** Opening Supplied information block **

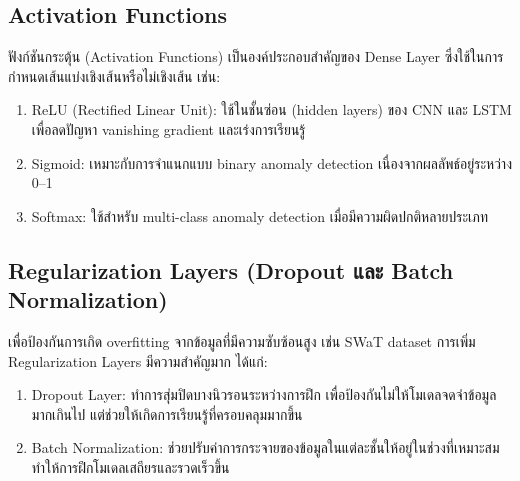 \subsection{Activation Functions}
\hspace{2em} ฟังก์ชันกระตุ้น (Activation Functions) เป็นองค์ประกอบสำคัญของ Dense Layer ซึ่งใช้ในการกำหนดเส้นแบ่งเชิงเส้นหรือไม่เชิงเส้น เช่น:
\begin{enumerate}
  \item ReLU (Rectified Linear Unit): ใช้ในชั้นซ่อน (hidden layers) ของ CNN และ LSTM เพื่อลดปัญหา vanishing gradient และเร่งการเรียนรู้
  \item Sigmoid: เหมาะกับการจำแนกแบบ binary anomaly detection เนื่องจากผลลัพธ์อยู่ระหว่าง 0–1
  \item Softmax: ใช้สำหรับ multi-class anomaly detection เมื่อมีความผิดปกติหลายประเภท
\end{enumerate}

\subsection{Regularization Layers (Dropout และ Batch Normalization)}
\hspace{2em} เพื่อป้องกันการเกิด overfitting จากข้อมูลที่มีความซับซ้อนสูง เช่น SWaT dataset การเพิ่ม Regularization Layers มีความสำคัญมาก ได้แก่:
\begin{enumerate}
  \item Dropout Layer: ทำการสุ่มปิดบางนิวรอนระหว่างการฝึก เพื่อป้องกันไม่ให้โมเดลจดจำข้อมูลมากเกินไป แต่ช่วยให้เกิดการเรียนรู้ที่ครอบคลุมมากขึ้น
  \item Batch Normalization: ช่วยปรับค่าการกระจายของข้อมูลในแต่ละชั้นให้อยู่ในช่วงที่เหมาะสม ทำให้การฝึกโมเดลเสถียรและรวดเร็วขึ้น
\end{enumerate}

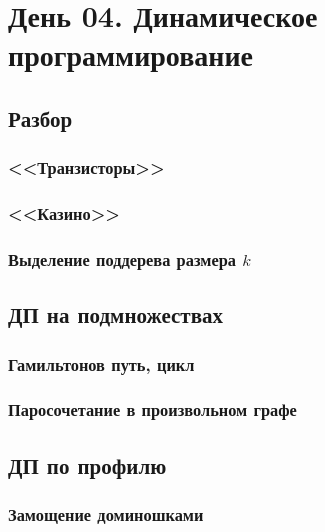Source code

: \documentclass[a4paper,12pt]{article}
\begin{document}
    \section{День 04. Динамическое программирование}

      \subsection{Разбор}
        \subsubsection{<<Транзисторы>>}
        \subsubsection{<<Казино>>}
        \subsubsection{Выделение поддерева размера $k$}

      \subsection{ДП на подмножествах}
        \subsubsection{Гамильтонов путь, цикл}
        \subsubsection{Паросочетание в произвольном графе}

      \subsection{ДП по профилю}
        \subsubsection{Замощение доминошками}
\end{document}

** Closing Supplied information block **

- _Your task_
Each line of the entries above that contains "anomaly" must be copied into the answer.

- _Task result_
  \item Sigmoid: เหมาะกับการจำแนกแบบ binary anomaly detection เนื่องจากผลลัพธ์อยู่ระหว่าง 0–1
  \item Softmax: ใช้สำหรับ multi-class anomaly detection เมื่อมีความผิดปกติหลายประเภท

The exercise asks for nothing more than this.